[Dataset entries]

#####

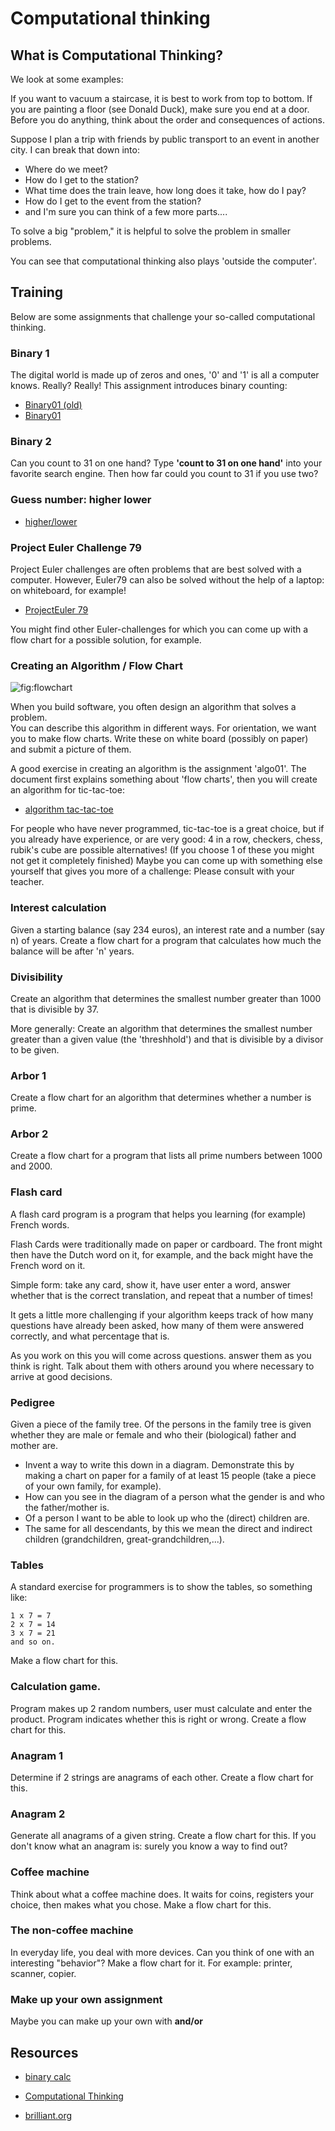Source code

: # Computational thinking


## What is Computational Thinking?
We look at some examples:

If you want to vacuum a staircase, it is best to work from top to bottom. If you are painting a floor (see Donald Duck), make sure you end at a door. Before you do anything, think about the order and consequences of actions.

Suppose I plan a trip with friends by public transport to an event in another city.
I can break that down into:
- Where do we meet?
- How do I get to the station?  
- What time does the train leave, how long does it take, how do I pay?
- How do I get to the event from the station?
- and I'm sure you can think of a few more parts....

To solve a big "problem," it is helpful to solve the problem in smaller problems.

You can see that computational thinking also plays 'outside the computer'.

## Training

Below are some assignments that challenge your so-called computational thinking.

### Binary 1

The digital world is made up of zeros and ones, '0' and '1' is all a computer knows. Really? Really! 
This assignment introduces binary counting:

+ [Binary01 (old)](binary01.pdf)
+ [Binary01](binary.md)

### Binary 2

Can you count to 31 on one hand? Type **'count to 31 on one hand'** into your favorite search engine. Then how far could you count to 31 if you use two?

### Guess number: higher lower

- [higher/lower](hogerlager.md)

### Project Euler Challenge 79
Project Euler challenges are often problems that are best solved with a computer. However, Euler79 can also be solved without the help of a laptop: on whiteboard, for example!

+ [ProjectEuler 79](https://projecteuler.net/problem=79)

You might find other Euler-challenges for which you can come up with a flow chart for a possible solution, for example.

### Creating an Algorithm / Flow Chart
![fig:flowchart](figures/flowchart.engineering.jpg "flowchart")

When you build software, you often design an algorithm that solves a problem.  
You can describe this algorithm in different ways. For orientation, we want you to make flow charts. Write these on white board (possibly on paper) and submit a picture of them.

A good exercise in creating an algorithm is the assignment 'algo01'. The document first explains something about 'flow charts', then you will create an algorithm for tic-tac-toe:

- [algorithm tac-tac-toe](algo-tic-tac-toe.md)

For people who have never programmed, tic-tac-toe is a great choice, but if you already have experience, or are very good: 4 in a row, checkers, chess, rubik's cube are possible alternatives! (If you choose 1 of these you might not get it completely finished)
Maybe you can come up with something else yourself that gives you more of a challenge: Please consult with your teacher.

### Interest calculation
Given a starting balance (say 234 euros), an interest rate and a number (say n) of years. Create a flow chart for a program that calculates how much the balance will be after 'n' years.

### Divisibility
Create an algorithm that determines the smallest number greater than 1000 that is divisible by 37.

More generally:
Create an algorithm that determines the smallest number greater than a given value (the 'threshhold') and that is divisible by a divisor to be given.

### Arbor 1
Create a flow chart for an algorithm that determines whether a number is prime.

### Arbor 2
Create a flow chart for a program that lists all prime numbers between 1000 and 2000.

### Flash card
A flash card program is a program that helps you
learning (for example) French words.

Flash Cards were traditionally made on paper or cardboard. The front might then have the Dutch word on it, for example, and the back might have the French word on it.

Simple form: take any card, show it, have user enter a word,
answer whether that is the correct translation, and repeat that a number of times!

It gets a little more challenging if your algorithm keeps track of how many questions have already been asked,
how many of them were answered correctly, and what percentage that is.

As you work on this you will come across questions. answer them as you think is right.
Talk about them with others around you where necessary to arrive at good decisions.

### Pedigree
Given a piece of the family tree. Of the persons in the family tree is given whether they are male or female and who their (biological) father and mother are.

- Invent a way to write this down in a diagram. Demonstrate this by making a chart on paper for a family of at least 15 people (take a piece of your own family, for example).
- How can you see in the diagram of a person what the gender is and who the father/mother is.
- Of a person I want to be able to look up who the (direct) children are.
- The same for all descendants, by this we mean the direct and indirect children (grandchildren, great-grandchildren,...).

### Tables
A standard exercise for programmers is to show the tables, so something like:

```
1 x 7 = 7
2 x 7 = 14
3 x 7 = 21
and so on.
```

Make a flow chart for this.

### Calculation game.
Program makes up 2 random numbers, user must calculate and enter the product. Program indicates whether this is right or wrong.
Create a flow chart for this.

### Anagram 1
Determine if 2 strings are anagrams of each other.
Create a flow chart for this.

### Anagram 2
Generate all anagrams of a given string.
Create a flow chart for this.
If you don't know what an anagram is: surely you know a way to find out?

### Coffee machine
Think about what a coffee machine does. It waits for coins, registers your choice, then makes what you chose. Make a flow chart for this.

### The non-coffee machine
In everyday life, you deal with more devices. Can you think of one with an interesting "behavior"? Make a flow chart for it. For example: printer, scanner, copier.

### Make up your own assignment
Maybe you can make up your own with **and/or**

## Resources

+ [binary calc](https://csunplugged.org/en/topics/binary-numbers/unit-plan/how-binary-digits-work-junior/)

+ [Computational Thinking](https://csunplugged.org/en/computational-thinking/)

+ [brilliant.org](https://brilliant.org/daily-problems/)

#####

- [THE PROBLEM]
Output every record above exactly, leaving out the pictures.

- [PROBLEM SOLUTION]
Source code

: # Computational thinking


## What is Computational Thinking?
We look at some examples:

If you want to vacuum a staircase, it is best to work from top to bottom. If you are painting a floor (see Donald Duck), make sure you end at a door. Before you do anything, think about the order and consequences of actions.

Suppose I plan a trip with friends by public transport to an event in another city.
I can break that down into:
- Where do we meet?
- How do I get to the station?  
- What time does the train leave, how long does it take, how do I pay?
- How do I get to the event from the station?
- and I'm sure you can think of a few more parts....

To solve a big "problem," it is helpful to solve the problem in smaller problems.

You can see that computational thinking also plays 'outside the computer'.

## Training

Below are some assignments that challenge your so-called computational thinking.

### Binary 1

The digital world is made up of zeros and ones, '0' and '1' is all a computer knows. Really? Really! 
This assignment introduces binary counting:

+ [Binary01 (old)](binary01.pdf)
+ [Binary01](binary.md)

### Binary 2

Can you count to 31 on one hand? Type **'count to 31 on one hand'** into your favorite search engine. Then how far could you count to 31 if you use two?

### Guess number: higher lower

- [higher/lower](hogerlager.md)

### Project Euler Challenge 79
Project Euler challenges are often problems that are best solved with a computer. However, Euler79 can also be solved without the help of a laptop: on whiteboard, for example!

+ [ProjectEuler 79](https://projecteuler.net/problem=79)

You might find other Euler-challenges for which you can come up with a flow chart for a possible solution, for example.

### Creating an Algorithm / Flow Chart
![fig:flowchart](figures/flowchart.engineering.jpg "flowchart")

When you build software, you often design an algorithm that solves a problem.  
You can describe this algorithm in different ways. For orientation, we want you to make flow charts. Write these on white board (possibly on paper) and submit a picture of them.

A good exercise in creating an algorithm is the assignment 'algo01'. The document first explains something about 'flow charts', then you will create an algorithm for tic-tac-toe:

- [algorithm tac-tac-toe](algo-tic-tac-toe.md)

For people who have never programmed, tic-tac-toe is a great choice, but if you already have experience, or are very good: 4 in a row, checkers, chess, rubik's cube are possible alternatives! (If you choose 1 of these you might not get it completely finished)
Maybe you can come up with something else yourself that gives you more of a challenge: Please consult with your teacher.

### Interest calculation
Given a starting balance (say 234 euros), an interest rate and a number (say n) of years. Create a flow chart for a program that calculates how much the balance will be after 'n' years.

### Divisibility
Create an algorithm that determines the smallest number greater than 1000 that is divisible by 37.

More generally:
Create an algorithm that determines the smallest number greater than a given value (the 'threshhold') and that is divisible by a divisor to be given.

### Arbor 1
Create a flow chart for an algorithm that determines whether a number is prime.

### Arbor 2
Create a flow chart for a program that lists all prime numbers between 1000 and 2000.

### Flash card
A flash card program is a program that helps you
learning (for example) French words.

Flash Cards were traditionally made on paper or cardboard. The front might then have the Dutch word on it, for example, and the back might have the French word on it.

Simple form: take any card, show it, have user enter a word,
answer whether that is the correct translation, and repeat that a number of times!

It gets a little more challenging if your algorithm keeps track of how many questions have already been asked,
how many of them were answered correctly, and what percentage that is.

As you work on this you will come across questions. answer them as you think is right.
Talk about them with others around you where necessary to arrive at good decisions.

### Pedigree
Given a piece of the family tree. Of the persons in the family tree is given whether they are male or female and who their (biological) father and mother are.

- Invent a way to write this down in a diagram. Demonstrate this by making a chart on paper for a family of at least 15 people (take a piece of your own family, for example).
- How can you see in the diagram of a person what the gender is and who the father/mother is.
- Of a person I want to be able to look up who the (direct) children are.
- The same for all descendants, by this we mean the direct and indirect children (grandchildren, great-grandchildren,...).

### Tables
A standard exercise for programmers is to show the tables, so something like:

```
1 x 7 = 7
2 x 7 = 14
3 x 7 = 21
and so on.
```

Make a flow chart for this.

### Calculation game.
Program makes up 2 random numbers, user must calculate and enter the product. Program indicates whether this is right or wrong.
Create a flow chart for this.

### Anagram 1
Determine if 2 strings are anagrams of each other.
Create a flow chart for this.

### Anagram 2
Generate all anagrams of a given string.
Create a flow chart for this.
If you don't know what an anagram is: surely you know a way to find out?

### Coffee machine
Think about what a coffee machine does. It waits for coins, registers your choice, then makes what you chose. Make a flow chart for this.

### The non-coffee machine
In everyday life, you deal with more devices. Can you think of one with an interesting "behavior"? Make a flow chart for it. For example: printer, scanner, copier.

### Make up your own assignment
Maybe you can make up your own with **and/or**

## Resources

+ [binary calc](https://csunplugged.org/en/topics/binary-numbers/unit-plan/how-binary-digits-work-junior/)

+ [Computational Thinking](https://csunplugged.org/en/computational-thinking/)

+ [brilliant.org](https://brilliant.org/daily-problems/)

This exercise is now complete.